Krauthammer: Romney Will "Not Be Known as the Great Connecter"

Charles Krauthammer discusses Mitt Romney's acceptance speech.


If he becomes president he will not be known as the "Great Connecter". He may be known for a lot of other things, but that's not what he does. But I thought he did try to the best of his ability, and I thought it worked out rather affectingly--the sort of very plain-spoken, prosaic review of his life--yet not trying to go over all those wonderful stories, leaving that to others.

I don't think he had a high bar that he had to meet because of how badly he's been portrayed. I found the entire speech a very interesting combination of deeply personal and yet intensely nationalist.

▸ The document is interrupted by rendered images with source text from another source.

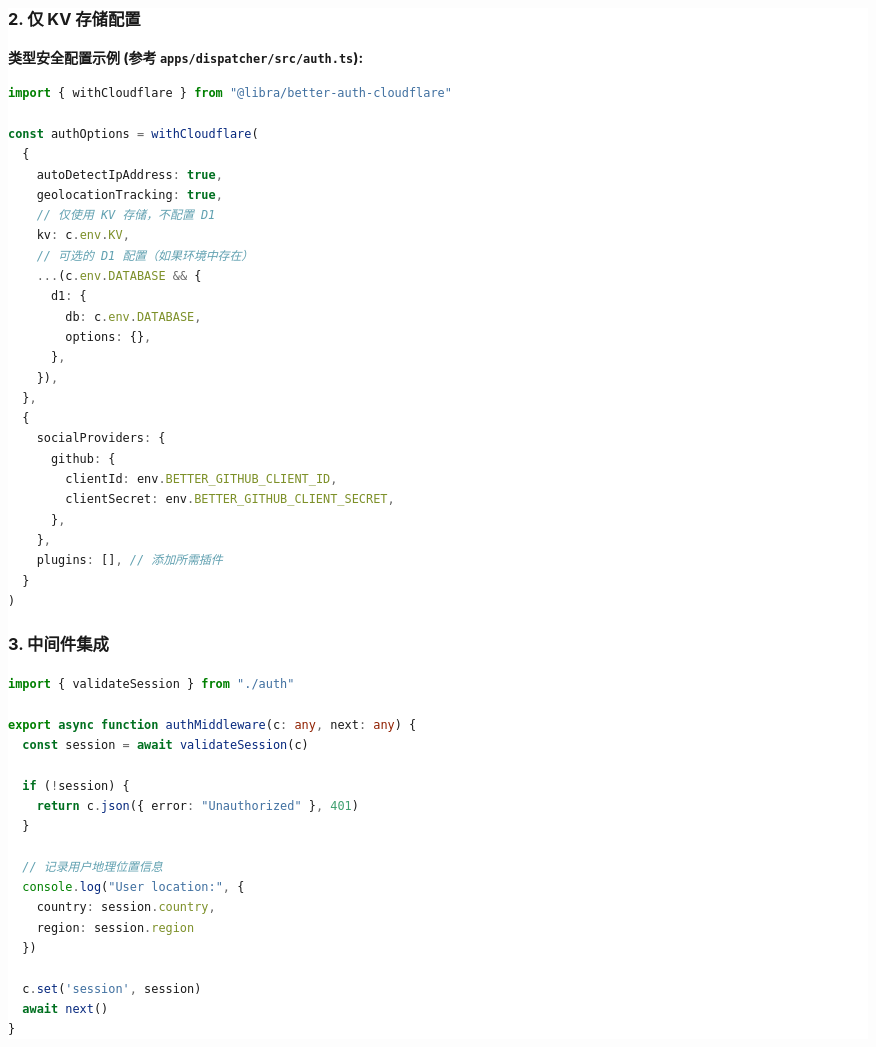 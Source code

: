 ### 2. 仅 KV 存储配置

**类型安全配置示例 (参考 `apps/dispatcher/src/auth.ts`):**

```typescript
import { withCloudflare } from "@libra/better-auth-cloudflare"

const authOptions = withCloudflare(
  {
    autoDetectIpAddress: true,
    geolocationTracking: true,
    // 仅使用 KV 存储，不配置 D1
    kv: c.env.KV,
    // 可选的 D1 配置（如果环境中存在）
    ...(c.env.DATABASE && {
      d1: {
        db: c.env.DATABASE,
        options: {},
      },
    }),
  },
  {
    socialProviders: {
      github: {
        clientId: env.BETTER_GITHUB_CLIENT_ID,
        clientSecret: env.BETTER_GITHUB_CLIENT_SECRET,
      },
    },
    plugins: [], // 添加所需插件
  }
)
```

### 3. 中间件集成

```typescript
import { validateSession } from "./auth"

export async function authMiddleware(c: any, next: any) {
  const session = await validateSession(c)

  if (!session) {
    return c.json({ error: "Unauthorized" }, 401)
  }

  // 记录用户地理位置信息
  console.log("User location:", {
    country: session.country,
    region: session.region
  })

  c.set('session', session)
  await next()
}
```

I thought the importance of that line--about Obama being concerned about the globe and the oceans--and then Romney saying "I'm going to be concerned about you." Obama lives on the moon, Obama's the citizen of the world--as he proclaimed himself in that speech he gave in Berlin in 2007--and he [Romney] says "I'm your president, this is a unique country. We're not interested in that. We're not going to go abroad and apologize."

And those lines, the foreign policy lines--in an election that is overwhelmingly about the economy--got the most applause and the most energy from the crowd, because he was saying one thing: Obama has not succeeded, and he has failed--not just you and your family--but the nation. Because an America this stagnant is not one that we understand and not one that we can be.